In [57]:
import numpy as np
import pandas as pd
import cv2
import matplotlib.pyplot as plt
from pathlib import Path
import os
from tqdm import tqdm
import pickle
from copy import deepcopy
import uuid
from urllib.request import urlretrieve
from zipfile import ZipFile

In [92]:
ZIP_TRAIN_PATH = "../raw_data/train.pickle.zip"
ZIP_VALID_PATH = "../raw_data/valid.pickle.zip"
ZIP_TEST_PATH = "../raw_data/test.pickle.zip"

In [93]:
def unzip_file(src, dest):
    with ZipFile(src, "r") as f:
        f.extractall(dest)

In [95]:
unzip_file(ZIP_TRAIN_PATH, "../raw_data/")
unzip_file(ZIP_VALID_PATH, "../raw_data/")
unzip_file(ZIP_TEST_PATH, "../raw_data/")

In [58]:
TRAIN_PATH = "../raw_data/train.pickle"
VALID_PATH = "../raw_data/valid.pickle"
TEST_PATH = "../raw_data/test.pickle"

In [59]:
def load_file(path):
    with open(path, 'rb') as f:
        d = pickle.load(f, encoding='latin1')  
    x = d['features'].astype(np.uint8)   # 4D numpy.ndarray type, for train = (34799, 32, 32, 3)
    y = d['labels']                        # 1D numpy.ndarray type, for train = (34799,)
    s = d['sizes']                         # 2D numpy.ndarray type, for train = (34799, 2)
    c = d['coords']  
    return x, y, s, c


In [60]:
train_data, valid_data, test_data = {}, {}, {}
train_data["x"], train_data["y"], _, train_data["c"] = load_file(TRAIN_PATH)
valid_data["x"], valid_data["y"], _, valid_data["c"] = load_file(VALID_PATH)
test_data["x"], test_data["y"], _, test_data["c"] = load_file(TEST_PATH)

In [61]:
def display(img, coordinates):
    new_img = cv2.cvtColor(img, cv2.COLOR_RGB2BGR)
    cv2.rectangle(new_img, 
                  (coordinates[0], coordinates[1]),
                  (coordinates[0] + coordinates[2], coordinates[1] + coordinates[3]),
                  (255,0,0),
                  1
                 )
    while True:
        cv2.imshow("img", new_img)
        if cv2.waitKey(0) & 0xFF == 27:
            cv2.destroyAllWindows()
            break

In [62]:
# display(train_data["x"][4000], train_data["c"][4000])

In [63]:
labels = pd.read_csv("../raw_data/label_names.csv")

In [64]:
labels

Unnamed: 0,ClassId,SignName
0,0,Speed limit (20km/h)
1,1,Speed limit (30km/h)
2,2,Speed limit (50km/h)
3,3,Speed limit (60km/h)
4,4,Speed limit (70km/h)
5,5,Speed limit (80km/h)
6,6,End of speed limit (80km/h)
7,7,Speed limit (100km/h)
8,8,Speed limit (120km/h)
9,9,No passing


# Augmentation 1 - Local Histogram Equalization

In [65]:
def local_histogram_equalization(img):
    new_img = np.zeros(img.shape, dtype=np.uint8)
    new_img[:,:,0] = cv2.equalizeHist(img[:,:,0])
    new_img[:,:,1] = cv2.equalizeHist(img[:,:,1])
    new_img[:,:,2] = cv2.equalizeHist(img[:,:,2])
    return new_img

In [66]:
new_img = local_histogram_equalization(train_data['x'][4000])

In [67]:
# display(new_img, train_data['c'][4000])

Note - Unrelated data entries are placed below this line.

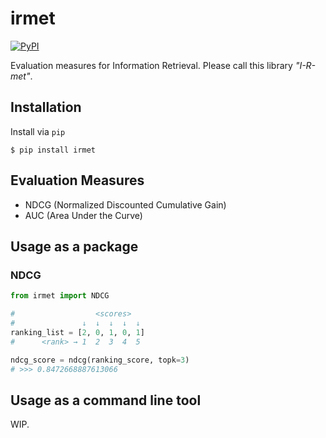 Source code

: # irmet
[![PyPI](https://img.shields.io/pypi/v/irmet.svg)](https://pypi.org/project/irmet/)

Evaluation measures for Information Retrieval.
Please call this library *"I-R-met"*.

## Installation
Install via `pip`

```
$ pip install irmet
```

## Evaluation Measures
- NDCG (Normalized Discounted Cumulative Gain)
- AUC (Area Under the Curve)

## Usage as a package
### NDCG
```python
from irmet import NDCG

#                  <scores>
#               ↓  ↓  ↓  ↓  ↓
ranking_list = [2, 0, 1, 0, 1]
#      <rank> → 1  2  3  4  5

ndcg_score = ndcg(ranking_score, topk=3)
# >>> 0.8472668887613066
```

## Usage as a command line tool
WIP.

# Augmentation 2 - Changing Brightness

In [68]:
def change_brightness(img):
    img_hsv = cv2.cvtColor(img, cv2.COLOR_RGB2HSV)
    img_hsv[:,:,2] = img_hsv[:,:,2] * (0.5 + np.random.uniform(size=(img_hsv.shape[:-1])))
    img_rgb = cv2.cvtColor(img_hsv, cv2.COLOR_HSV2RGB)
    return img_rgb

In [69]:
new_img = change_brightness(train_data['x'][4000])

In [70]:
# display(new_img, train_data['c'][4000])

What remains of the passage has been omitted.